On Thu, 28 Apr 2022, Zhiyi Zhang wrote: [...]
Could you make them go faster? Maybe balancing the load a bit or adding more hardware?
The issue is that WineTest takes time and new jobs have to wait for running tasks to complete to get their turn. But then they have priority over WineTest.
I collected some data about the WineTest tasks (see attached spreadsheet) and they take between 25 minutes on Windows and 35 minutes on Linux. The main issue here is VMs that have many test configurations which must therefore be run sequentially. The three VMs with the longest chains are:
Time Configs VM 6.7 h 11 debian11 6.7 h 16 w1064 6.8 h 15 w10pro64
What this means is that no amount of rebalancing can get the tests to run in less than about 7 hours.

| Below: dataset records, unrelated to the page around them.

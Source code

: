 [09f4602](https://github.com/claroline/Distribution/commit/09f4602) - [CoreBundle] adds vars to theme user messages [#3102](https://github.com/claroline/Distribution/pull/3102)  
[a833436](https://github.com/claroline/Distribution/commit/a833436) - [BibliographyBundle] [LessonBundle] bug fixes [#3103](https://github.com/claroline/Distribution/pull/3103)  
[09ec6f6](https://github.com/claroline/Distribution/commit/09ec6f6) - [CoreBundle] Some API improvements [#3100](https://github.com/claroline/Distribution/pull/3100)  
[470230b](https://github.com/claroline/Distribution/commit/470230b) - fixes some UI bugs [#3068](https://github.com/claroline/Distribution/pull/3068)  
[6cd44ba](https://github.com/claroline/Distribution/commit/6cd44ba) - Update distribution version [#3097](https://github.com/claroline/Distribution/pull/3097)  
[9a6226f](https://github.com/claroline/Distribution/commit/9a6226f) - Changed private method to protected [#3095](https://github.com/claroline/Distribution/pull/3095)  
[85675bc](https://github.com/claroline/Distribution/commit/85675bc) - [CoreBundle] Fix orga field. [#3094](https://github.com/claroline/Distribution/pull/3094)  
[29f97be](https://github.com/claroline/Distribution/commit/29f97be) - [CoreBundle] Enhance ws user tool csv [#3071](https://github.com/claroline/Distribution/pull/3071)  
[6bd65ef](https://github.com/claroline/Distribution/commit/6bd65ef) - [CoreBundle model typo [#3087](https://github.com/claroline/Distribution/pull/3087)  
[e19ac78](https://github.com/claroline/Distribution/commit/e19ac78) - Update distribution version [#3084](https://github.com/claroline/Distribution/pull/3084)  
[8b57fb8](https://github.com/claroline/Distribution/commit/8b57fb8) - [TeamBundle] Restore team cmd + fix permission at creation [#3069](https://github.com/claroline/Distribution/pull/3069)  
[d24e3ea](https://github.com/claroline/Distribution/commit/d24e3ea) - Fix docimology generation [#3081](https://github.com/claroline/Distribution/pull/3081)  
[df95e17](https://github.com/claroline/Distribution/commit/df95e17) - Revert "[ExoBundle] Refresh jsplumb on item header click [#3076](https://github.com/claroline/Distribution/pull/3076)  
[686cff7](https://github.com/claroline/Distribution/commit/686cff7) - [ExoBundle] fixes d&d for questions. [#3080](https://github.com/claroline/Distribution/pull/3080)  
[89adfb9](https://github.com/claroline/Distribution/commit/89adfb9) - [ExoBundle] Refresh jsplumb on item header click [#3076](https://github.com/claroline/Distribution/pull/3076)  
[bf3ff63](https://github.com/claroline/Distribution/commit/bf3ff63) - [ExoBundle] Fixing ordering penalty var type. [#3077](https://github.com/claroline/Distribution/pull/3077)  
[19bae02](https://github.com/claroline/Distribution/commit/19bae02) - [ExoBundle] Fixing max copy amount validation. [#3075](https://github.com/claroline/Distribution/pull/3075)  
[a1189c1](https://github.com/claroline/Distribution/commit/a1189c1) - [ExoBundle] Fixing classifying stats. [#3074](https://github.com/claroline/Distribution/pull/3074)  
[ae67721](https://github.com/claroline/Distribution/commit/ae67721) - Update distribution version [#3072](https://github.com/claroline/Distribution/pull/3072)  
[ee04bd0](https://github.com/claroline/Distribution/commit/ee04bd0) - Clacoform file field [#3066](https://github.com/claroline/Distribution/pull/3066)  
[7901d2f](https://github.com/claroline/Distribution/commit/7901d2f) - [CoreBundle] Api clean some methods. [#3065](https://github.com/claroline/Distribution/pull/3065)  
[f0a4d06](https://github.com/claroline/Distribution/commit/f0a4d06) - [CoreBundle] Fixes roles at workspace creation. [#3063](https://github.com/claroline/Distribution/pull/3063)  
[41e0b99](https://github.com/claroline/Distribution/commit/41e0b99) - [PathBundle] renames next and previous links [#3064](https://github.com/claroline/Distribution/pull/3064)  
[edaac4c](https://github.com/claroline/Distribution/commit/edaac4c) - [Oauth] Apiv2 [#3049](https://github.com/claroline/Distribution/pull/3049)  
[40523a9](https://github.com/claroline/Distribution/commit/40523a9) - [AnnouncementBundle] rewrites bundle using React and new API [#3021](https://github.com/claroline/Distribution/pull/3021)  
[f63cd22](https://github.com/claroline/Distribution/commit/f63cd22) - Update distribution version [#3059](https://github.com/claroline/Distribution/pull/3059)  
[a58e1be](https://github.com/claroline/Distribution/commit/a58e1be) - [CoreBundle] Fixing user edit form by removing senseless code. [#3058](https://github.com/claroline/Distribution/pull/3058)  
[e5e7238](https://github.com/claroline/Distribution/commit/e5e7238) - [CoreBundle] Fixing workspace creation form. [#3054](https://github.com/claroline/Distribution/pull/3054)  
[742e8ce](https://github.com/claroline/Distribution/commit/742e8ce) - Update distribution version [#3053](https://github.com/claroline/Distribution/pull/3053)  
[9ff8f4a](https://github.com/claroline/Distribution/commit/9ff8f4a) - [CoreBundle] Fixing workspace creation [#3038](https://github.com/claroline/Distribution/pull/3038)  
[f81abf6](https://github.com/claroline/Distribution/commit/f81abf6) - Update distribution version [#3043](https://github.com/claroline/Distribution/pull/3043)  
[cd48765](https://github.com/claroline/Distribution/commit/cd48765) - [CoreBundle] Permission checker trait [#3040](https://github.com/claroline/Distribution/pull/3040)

And here are the results at the VM host level:
Time Configs Host 7.2 h 12 vm1 1.4 h 3 vm2 7.7 h 18 vm3 12.1 h 25 vm4
The issue is vm2 is too slow and old to run most VMs nowadays. So moving some test configurations from vm4 to vm1 or vm3 will push those to 9 / 10 hours. So I'll restart the process of getting new hardware to replace vm2.
The other options: * Fix the tests that get stuck: they waste 2 minutes each. But it looks like there's only two of those left, conhost.exe:tty and wscript.exe:run, so there's not much to gain.
* Speed up the slow tests, potentially by using multi-threading. What sucks is we have no way of tracking which tests are slow, which test configurations are slow, etc. It would be nice to have something like the patterns page but for runtime (and also for the tests output size).
* Getting hardware with faster single thread performance: over 90% of the tests are single-threaded. vm2 is meant to be the first step towards this.
* Splitting the VMs with many test configurations so the test load can be spread across multiple hosts. That is, instead of having a single VM with 15 test configurations that must run sequentially like w10pro64, have two VMs with 7 and 8 configurations each that can run in parallel. But that makes an extra VM to manage and requires having hosts to spread them to :-(
* Load balancing could help, assuming the TestBot is smart enough.
That is, if it starts by running the debiant and w7u tasks on vm4, then by the time the other hosts are idle all that's left to run is w10pro64's 15 test configurations that must be run sequentially anyway. So the scheduler must give priority to the VMs with the highest count of pending tasks.
Load balancing could help reduce the latency by ensuring the builds are done earlier. Here's a worst case scenario right now: t=0 vm2 starts a WineTest job t=1 Developper submits a job. First comes the build step t=25 vm2 completes the WineTest job t=25 vm1, vm3 and vm4 each start a new WineTest job t=26 vm2 completes the developer's build task t=50 vm1, vm3 and vm4 complete their WineTest task t=51 vm1, vm3 and vm4 starts the developer's Windows tasks Having multiple build VMs would make it more likely that the blocking build step is completed before any other WineTest task. This is also why it's good that vm2 is not too busy.
* Reducing the number of test configurations :-(